Copy each line of the data that has "available" in it.

*** Opening Task input ***

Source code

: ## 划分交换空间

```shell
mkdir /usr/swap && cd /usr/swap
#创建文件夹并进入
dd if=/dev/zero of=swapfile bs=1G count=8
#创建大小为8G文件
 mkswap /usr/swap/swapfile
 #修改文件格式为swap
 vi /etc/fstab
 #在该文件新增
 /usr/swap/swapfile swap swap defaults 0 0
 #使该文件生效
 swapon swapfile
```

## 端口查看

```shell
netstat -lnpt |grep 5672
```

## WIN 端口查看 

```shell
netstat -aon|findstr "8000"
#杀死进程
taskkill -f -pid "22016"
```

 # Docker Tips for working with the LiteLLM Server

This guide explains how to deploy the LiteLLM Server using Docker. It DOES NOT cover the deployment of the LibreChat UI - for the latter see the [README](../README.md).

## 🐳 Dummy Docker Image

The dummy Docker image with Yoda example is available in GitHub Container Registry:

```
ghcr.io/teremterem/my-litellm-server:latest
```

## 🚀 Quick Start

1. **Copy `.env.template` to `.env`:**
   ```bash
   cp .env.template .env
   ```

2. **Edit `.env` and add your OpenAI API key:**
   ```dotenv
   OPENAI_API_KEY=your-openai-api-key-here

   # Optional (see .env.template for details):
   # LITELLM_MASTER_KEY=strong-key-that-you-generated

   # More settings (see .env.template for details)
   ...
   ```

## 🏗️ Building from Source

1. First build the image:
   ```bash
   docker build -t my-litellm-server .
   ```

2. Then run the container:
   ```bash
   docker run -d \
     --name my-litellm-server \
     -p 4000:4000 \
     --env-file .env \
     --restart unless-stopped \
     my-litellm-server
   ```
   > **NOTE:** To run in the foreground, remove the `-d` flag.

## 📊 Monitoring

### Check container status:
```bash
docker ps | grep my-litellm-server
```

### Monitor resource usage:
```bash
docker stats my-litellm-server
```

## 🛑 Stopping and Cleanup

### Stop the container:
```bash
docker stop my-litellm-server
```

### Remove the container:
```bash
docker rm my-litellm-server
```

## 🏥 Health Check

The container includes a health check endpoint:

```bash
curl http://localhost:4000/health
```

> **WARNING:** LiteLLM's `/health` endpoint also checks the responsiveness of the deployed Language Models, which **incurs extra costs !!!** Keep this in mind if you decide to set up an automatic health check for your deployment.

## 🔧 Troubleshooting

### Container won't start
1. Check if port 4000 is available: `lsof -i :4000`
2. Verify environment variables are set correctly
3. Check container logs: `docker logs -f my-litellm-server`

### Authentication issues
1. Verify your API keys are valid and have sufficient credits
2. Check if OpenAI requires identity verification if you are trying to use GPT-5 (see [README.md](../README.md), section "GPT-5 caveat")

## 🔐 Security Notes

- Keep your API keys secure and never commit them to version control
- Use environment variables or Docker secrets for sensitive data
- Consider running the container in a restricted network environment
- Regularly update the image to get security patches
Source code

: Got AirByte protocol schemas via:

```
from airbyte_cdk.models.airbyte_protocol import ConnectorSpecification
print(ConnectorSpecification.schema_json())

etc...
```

*** Closing Task input ***
*** Opening Task input ***

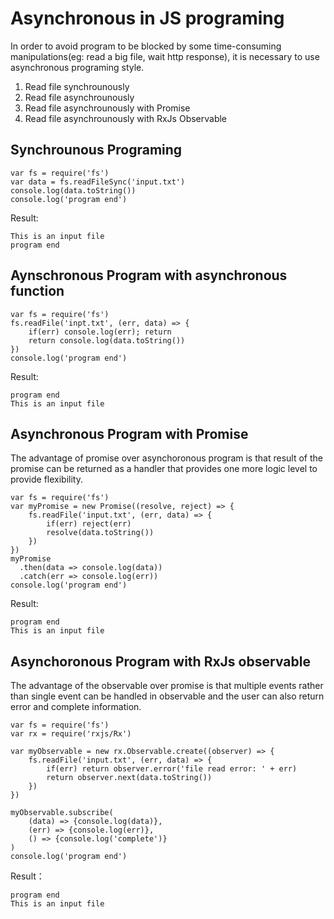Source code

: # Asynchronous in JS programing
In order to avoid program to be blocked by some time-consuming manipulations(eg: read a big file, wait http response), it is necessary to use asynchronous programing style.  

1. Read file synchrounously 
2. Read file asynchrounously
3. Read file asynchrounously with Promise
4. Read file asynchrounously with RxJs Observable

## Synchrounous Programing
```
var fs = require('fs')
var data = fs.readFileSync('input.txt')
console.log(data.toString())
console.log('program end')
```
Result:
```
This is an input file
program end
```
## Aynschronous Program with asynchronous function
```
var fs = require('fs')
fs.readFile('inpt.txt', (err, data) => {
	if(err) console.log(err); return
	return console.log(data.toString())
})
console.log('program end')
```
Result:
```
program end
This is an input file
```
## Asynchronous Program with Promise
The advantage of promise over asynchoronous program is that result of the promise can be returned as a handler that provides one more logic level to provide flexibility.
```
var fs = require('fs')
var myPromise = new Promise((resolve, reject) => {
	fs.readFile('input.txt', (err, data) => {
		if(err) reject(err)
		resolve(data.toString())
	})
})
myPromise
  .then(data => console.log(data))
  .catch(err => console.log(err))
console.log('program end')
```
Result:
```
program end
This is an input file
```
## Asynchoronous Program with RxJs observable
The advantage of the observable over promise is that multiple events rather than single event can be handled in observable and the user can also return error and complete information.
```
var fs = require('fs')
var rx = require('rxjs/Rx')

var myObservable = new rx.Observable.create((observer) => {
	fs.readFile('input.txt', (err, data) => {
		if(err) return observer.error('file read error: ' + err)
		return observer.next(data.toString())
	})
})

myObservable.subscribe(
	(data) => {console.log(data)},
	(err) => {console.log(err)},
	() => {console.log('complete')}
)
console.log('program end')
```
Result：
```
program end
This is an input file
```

*** Closing Task input ***
*** Opening Task input ***

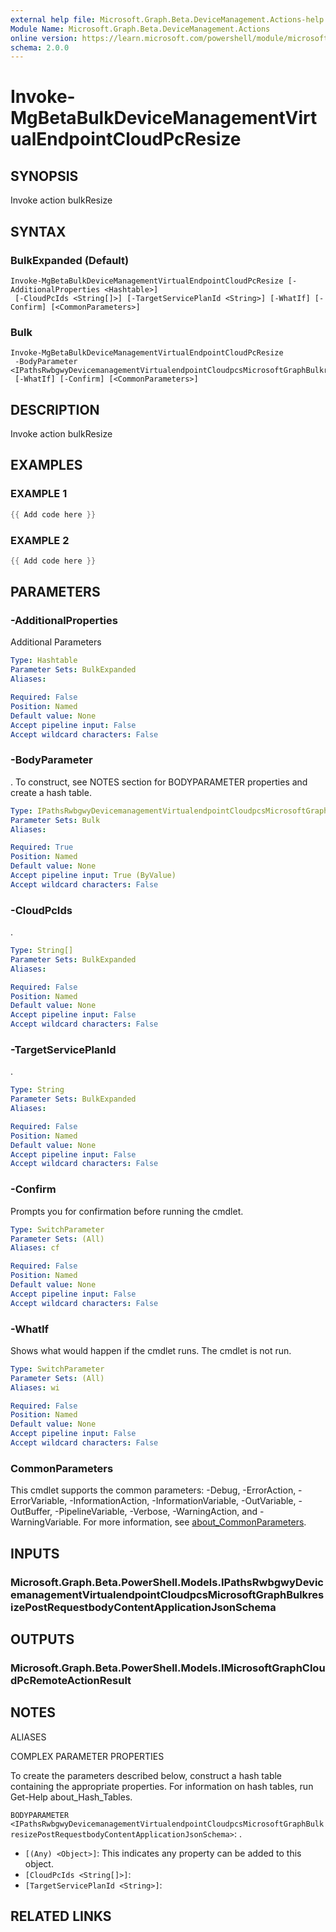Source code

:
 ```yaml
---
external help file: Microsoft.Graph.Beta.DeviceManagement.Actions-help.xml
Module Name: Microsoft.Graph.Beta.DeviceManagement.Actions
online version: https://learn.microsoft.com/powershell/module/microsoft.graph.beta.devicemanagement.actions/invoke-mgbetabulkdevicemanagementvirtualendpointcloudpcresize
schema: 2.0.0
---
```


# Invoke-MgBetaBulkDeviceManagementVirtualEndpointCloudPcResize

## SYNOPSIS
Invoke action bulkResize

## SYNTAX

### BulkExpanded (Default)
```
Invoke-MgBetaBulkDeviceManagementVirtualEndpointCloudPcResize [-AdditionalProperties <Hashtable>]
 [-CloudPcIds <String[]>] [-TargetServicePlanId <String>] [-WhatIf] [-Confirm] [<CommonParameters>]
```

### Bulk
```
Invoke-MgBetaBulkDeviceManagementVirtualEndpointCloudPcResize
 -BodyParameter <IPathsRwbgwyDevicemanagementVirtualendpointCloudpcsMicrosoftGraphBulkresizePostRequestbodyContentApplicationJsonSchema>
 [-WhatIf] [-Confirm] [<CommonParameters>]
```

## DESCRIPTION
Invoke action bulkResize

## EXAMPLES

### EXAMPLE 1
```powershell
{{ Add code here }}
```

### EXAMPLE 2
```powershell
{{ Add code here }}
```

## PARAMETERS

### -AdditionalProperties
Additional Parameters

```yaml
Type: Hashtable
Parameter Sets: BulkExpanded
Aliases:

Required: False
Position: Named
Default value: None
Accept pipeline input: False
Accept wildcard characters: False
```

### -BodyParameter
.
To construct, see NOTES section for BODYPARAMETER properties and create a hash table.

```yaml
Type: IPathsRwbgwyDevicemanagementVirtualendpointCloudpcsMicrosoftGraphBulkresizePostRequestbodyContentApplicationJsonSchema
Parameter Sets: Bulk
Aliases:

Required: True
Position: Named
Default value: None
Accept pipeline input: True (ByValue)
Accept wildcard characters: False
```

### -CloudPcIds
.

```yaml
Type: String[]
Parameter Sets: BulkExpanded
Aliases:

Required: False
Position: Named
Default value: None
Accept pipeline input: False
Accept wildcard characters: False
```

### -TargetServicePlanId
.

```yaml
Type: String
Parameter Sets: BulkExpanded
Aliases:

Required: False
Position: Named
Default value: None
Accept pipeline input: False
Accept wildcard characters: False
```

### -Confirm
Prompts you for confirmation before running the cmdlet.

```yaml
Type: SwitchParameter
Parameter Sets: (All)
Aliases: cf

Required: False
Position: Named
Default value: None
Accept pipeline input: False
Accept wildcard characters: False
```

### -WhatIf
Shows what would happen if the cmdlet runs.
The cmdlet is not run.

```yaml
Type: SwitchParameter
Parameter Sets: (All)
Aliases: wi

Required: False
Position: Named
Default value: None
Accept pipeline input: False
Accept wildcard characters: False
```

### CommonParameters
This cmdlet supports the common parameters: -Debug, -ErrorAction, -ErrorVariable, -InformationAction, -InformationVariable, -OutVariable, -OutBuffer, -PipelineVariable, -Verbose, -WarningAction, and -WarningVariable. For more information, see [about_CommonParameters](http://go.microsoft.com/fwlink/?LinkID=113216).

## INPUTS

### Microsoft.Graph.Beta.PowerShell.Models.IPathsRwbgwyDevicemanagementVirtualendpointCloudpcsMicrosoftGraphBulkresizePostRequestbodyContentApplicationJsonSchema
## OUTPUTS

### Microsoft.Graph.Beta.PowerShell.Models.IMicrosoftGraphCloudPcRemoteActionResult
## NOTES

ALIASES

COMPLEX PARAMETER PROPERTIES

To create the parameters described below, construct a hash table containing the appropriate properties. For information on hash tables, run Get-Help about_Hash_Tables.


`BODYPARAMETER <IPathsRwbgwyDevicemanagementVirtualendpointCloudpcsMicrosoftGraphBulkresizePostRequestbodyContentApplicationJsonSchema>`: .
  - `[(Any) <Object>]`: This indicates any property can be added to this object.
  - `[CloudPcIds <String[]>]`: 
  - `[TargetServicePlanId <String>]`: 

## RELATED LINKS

*** Closing Task input ***

(Answer box)
The dummy Docker image with Yoda example is available in GitHub Container Registry:
1. Check if port 4000 is available: `lsof -i :4000`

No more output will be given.